BEGIN RECORDS FOR PROCESSING
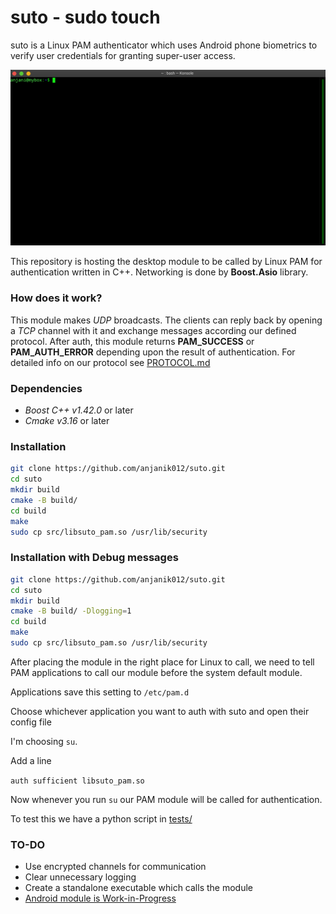 # suto - sudo touch

suto is a Linux PAM authenticator which uses Android phone biometrics to verify user credentials for granting super-user
access.

![demo](demo.gif)

This repository is hosting the desktop module to be called by Linux PAM for authentication written in C++. 
Networking is done by **Boost.Asio** library.

### How does it work?

This module makes _UDP_ broadcasts. The clients can reply back by opening a _TCP_ channel
with it and exchange messages according our defined protocol. After auth, this module returns
__PAM_SUCCESS__ or __PAM_AUTH_ERROR__ depending upon the result of authentication. For detailed 
info on our protocol see [PROTOCOL.md](src/protocol/PROTOCOL.md)

### Dependencies

* _Boost C++ v1.42.0_ or later
* _Cmake v3.16_ or later

### Installation

```sh
git clone https://github.com/anjanik012/suto.git
cd suto
mkdir build
cmake -B build/
cd build
make
sudo cp src/libsuto_pam.so /usr/lib/security
```

### Installation with Debug messages

```sh
git clone https://github.com/anjanik012/suto.git
cd suto
mkdir build
cmake -B build/ -Dlogging=1
cd build
make
sudo cp src/libsuto_pam.so /usr/lib/security
```

After placing the module in the right place for Linux to call, we need to tell
PAM applications to call our module before the system default module.

Applications save this setting to `/etc/pam.d`

Choose whichever application you want to auth with suto and open their config file

I'm choosing `su`.

Add a line 

`auth sufficient libsuto_pam.so`

Now whenever you run `su` our PAM module will be called for authentication.

To test this we have a python script in [tests/](/tests)

### TO-DO

* Use encrypted channels for communication
* Clear unnecessary logging
* Create a standalone executable which calls the module
* [Android module is Work-in-Progress](https://github.com/anjanik012/suto-android)



<!-- ### Work done

* **Device detection over _UDP_** - This desktop module broadcasts _UDP_ packets with _SUTO_UDP_HELLO_ message on receiver
port _2020_ and listens for _TCP_ connection on sender port _2021_ asynchronously. 

* **TCP connection established with detected device**- The device upon receiving the broadcast message attempts to connect
with the desktop over _TCP_ and succeeds.

* **Authentication Protocol works** - The implementation of protocol in file `PROTOCOL.md` works. 

* **Sample test**- A test is written in python which mimics the behaviour of actual android client yet to be written. -->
END RECORDS FOR PROCESSING
# WHAT YOU WILL DO:
Respond with only the number of lines in the data that include the string "desktop".

# TASK OUTPUT:
3